Dadurch, dass ich relativ viel unterwegs bin, komme ich natürlich immer wieder mit neuen Eindrücken nach Hause. Außerdem fehlt es nicht an Erlebnissen. Irgendwie schon cool. Ganz so cool war die Fahrt nach Kirchheim nicht, eher hot. Ich wusste wohl, dass unser Auto eigentlich in die Werkstatt muss, aber hab den richtigen Zeitpunkt verpasst. Und was passiert? Nachdem ich Donnerstag mit 2 Std. Verspätung (was nicht wirklich schlimm war) losfuhr, musste ich bereits nach 25 Min. auf die Raststätte Baden Baden. Das Kühlwasser war am Kochen. Von Vlado bekam ich die Anweisung: „Lüftung ganz hoch stellen und nicht schneller als 120 h/km fahren.“ Das ist ja für mich schon Strafe, fahre ich doch am Liebsten 150 h/km. Ich also mit ohrenbetäubendem Lüftungsgeräusch der Klimaanlage und braven 120 h/km auf die Autobahn, stieg die Temperatur jedoch schon nach kurzer Zeit auf 120 Grad. Auf der Raststätte ließ ich das Kühlwasser kontrollieren: „Nach Kassel fahren sie aber mit dem Auto bestimmt nicht.“, bemerkte der Tankwart. Kurzes Telefonat mit Vlado: „Lüftung an, Temperatur auf 25 Grad, dann kannst du fahren, schön langsam.“ Na das war ja wohl langweilig. 350 km hin und zurück bei 25 Grad im Auto mit durchschnittlich 90 km/h. Aber ein Gutes hatte das Ganze doch. Ich habe noch nie in meinem Leben auf so einer lange Strecke so wenig Sprit verbraucht.
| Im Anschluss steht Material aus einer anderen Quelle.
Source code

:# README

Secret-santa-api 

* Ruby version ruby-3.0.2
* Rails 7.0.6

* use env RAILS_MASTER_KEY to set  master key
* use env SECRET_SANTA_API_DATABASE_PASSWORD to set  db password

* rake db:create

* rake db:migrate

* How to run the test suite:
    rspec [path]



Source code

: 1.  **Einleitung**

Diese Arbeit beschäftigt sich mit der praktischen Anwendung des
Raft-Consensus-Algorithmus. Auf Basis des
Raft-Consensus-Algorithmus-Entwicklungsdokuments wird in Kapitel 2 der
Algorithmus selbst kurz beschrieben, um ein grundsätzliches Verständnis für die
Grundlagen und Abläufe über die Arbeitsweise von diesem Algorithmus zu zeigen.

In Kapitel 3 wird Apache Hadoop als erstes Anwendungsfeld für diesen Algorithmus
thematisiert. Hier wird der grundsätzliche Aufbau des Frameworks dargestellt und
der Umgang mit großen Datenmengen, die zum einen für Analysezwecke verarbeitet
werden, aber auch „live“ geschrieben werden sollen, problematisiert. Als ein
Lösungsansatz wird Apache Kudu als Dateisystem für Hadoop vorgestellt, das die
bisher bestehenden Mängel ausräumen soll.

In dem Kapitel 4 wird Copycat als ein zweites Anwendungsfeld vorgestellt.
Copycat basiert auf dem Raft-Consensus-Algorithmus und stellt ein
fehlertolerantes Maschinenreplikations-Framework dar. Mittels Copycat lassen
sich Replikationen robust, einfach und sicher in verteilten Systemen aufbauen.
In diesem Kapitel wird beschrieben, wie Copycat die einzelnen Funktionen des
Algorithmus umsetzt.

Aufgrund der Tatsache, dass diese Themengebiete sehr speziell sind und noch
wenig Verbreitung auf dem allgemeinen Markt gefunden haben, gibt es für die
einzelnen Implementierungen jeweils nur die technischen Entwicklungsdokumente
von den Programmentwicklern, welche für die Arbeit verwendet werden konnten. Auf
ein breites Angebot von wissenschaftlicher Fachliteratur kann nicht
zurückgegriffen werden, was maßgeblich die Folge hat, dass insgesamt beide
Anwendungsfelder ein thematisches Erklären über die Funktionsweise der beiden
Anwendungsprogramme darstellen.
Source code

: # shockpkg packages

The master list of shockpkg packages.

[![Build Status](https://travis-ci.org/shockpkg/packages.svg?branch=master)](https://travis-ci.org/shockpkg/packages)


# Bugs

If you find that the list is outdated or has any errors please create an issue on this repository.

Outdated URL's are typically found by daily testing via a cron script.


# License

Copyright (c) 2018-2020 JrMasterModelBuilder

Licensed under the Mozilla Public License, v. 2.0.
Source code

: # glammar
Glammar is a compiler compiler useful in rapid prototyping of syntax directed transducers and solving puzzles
Beate wiederzusehen war absolut klasse, wir hatten es sehr nett zusammen. Und tatsächlich habe ich einige Bekannte wieder getroffen, das ist fast das Schönste an so einer Konferenz. Wobei ich schon sagen muss, dass ein Vortrag von Lilo Keller, der Hauptsprecherin mich schon mitten ins Herz getroffen hat. Und plötzlich wurde mir die ganze Tragweite unserer Situation vor fast genau einem Jahr wieder sehr bewusst. Und mir wurde klar, dass Gott da echt noch viel in meinem Herzen tun muss. Tja, man schüttelt Schmerz und Verletzungen nun mal nicht einfach so ab. Aber, ich bin Gott soooooo dankbar, dass ER immer für uns da ist, für uns streitet, uns eine positive Lebenseinstellung gibt, und Visionen neue Dinge anzugehen. Das Wichtigste ist mir wohl dabei in allem in SEINEM Willen zu bleiben. So ist es für mich das Selbstverständlichste, in allem erst mal „IHN“ zu fragen, und dann zu sehen, wo sich Türen öffnen oder auch verschließen. Wieder einmal wurde mir so sehr bewusst, dass ein Leben ohne Gott sehr oberflächlich ist. Und dennoch leben wir ja hier auf dieser Welt und noch nicht im Himmel. Also nehmen ich mein Leben hier auch bewusst war und mache das Beste draus. Ich schwebe noch nicht in den Sphären des Höchsten, sondern stehe mit beiden Beinen auf der Erde, versuche hier Dinge zu bewegen, und in meiner Berufung zu leben.

Ohne darüber nachzudenken war ich in Kirchheim morgens um 7.00 Uhr joggen, und das mit Gaby Wentland. Sie freut sich immer, wenn sie jemand hat, der sie motiviert, ich freu mich, ein wenig Gemeinschaft mit ihr zu haben, und von ihrer Begeisterung angesteckt zu werden. Nachmittags habe ich dann jeweils Nordic- Walking- Kurse gegeben und eine halbe Stunde später die Workshops. War alles sehr schön, dennoch war ich Samstagabend etwas platt und hab mich in mein Zimmer verzogen. Die Ruhe tat gut, und wie schön war das Nachhausekommen am Sonntag. In die freudigen Gesichter von Vlado und  Kindern zu schauen macht schon ein warmes Gefühl im Herzen. Die Kids waren am Grillen und Kochen, der Tisch war im Garten gedeckt, und dann haben wir es uns nur gutgehen lassen. Abends konnte ich tatsächlich meinen Mann noch überreden mit mir eine Runde zu joggen, wow, ich war sprachlos.

Beate und viele andere Frauen, die ich kenne fliegen am Donnerstag nach England zur großen Hillsong- Frauen- Konferenz.  Ich hatte vor 3 Monaten kurz überlegt, mich dann aber entschieden nicht mitzufliegen, weil ich es irgendwie nicht so für mich gesehen habe. Und nachdem Vlado mich gestern fragte, ob ich traurig sei, dass ich nicht mitfliege, konnte ich so von ganzem Herzen sagen: „Nein.“ Ich bin froh, dass ich bei meiner Familie bleiben kann.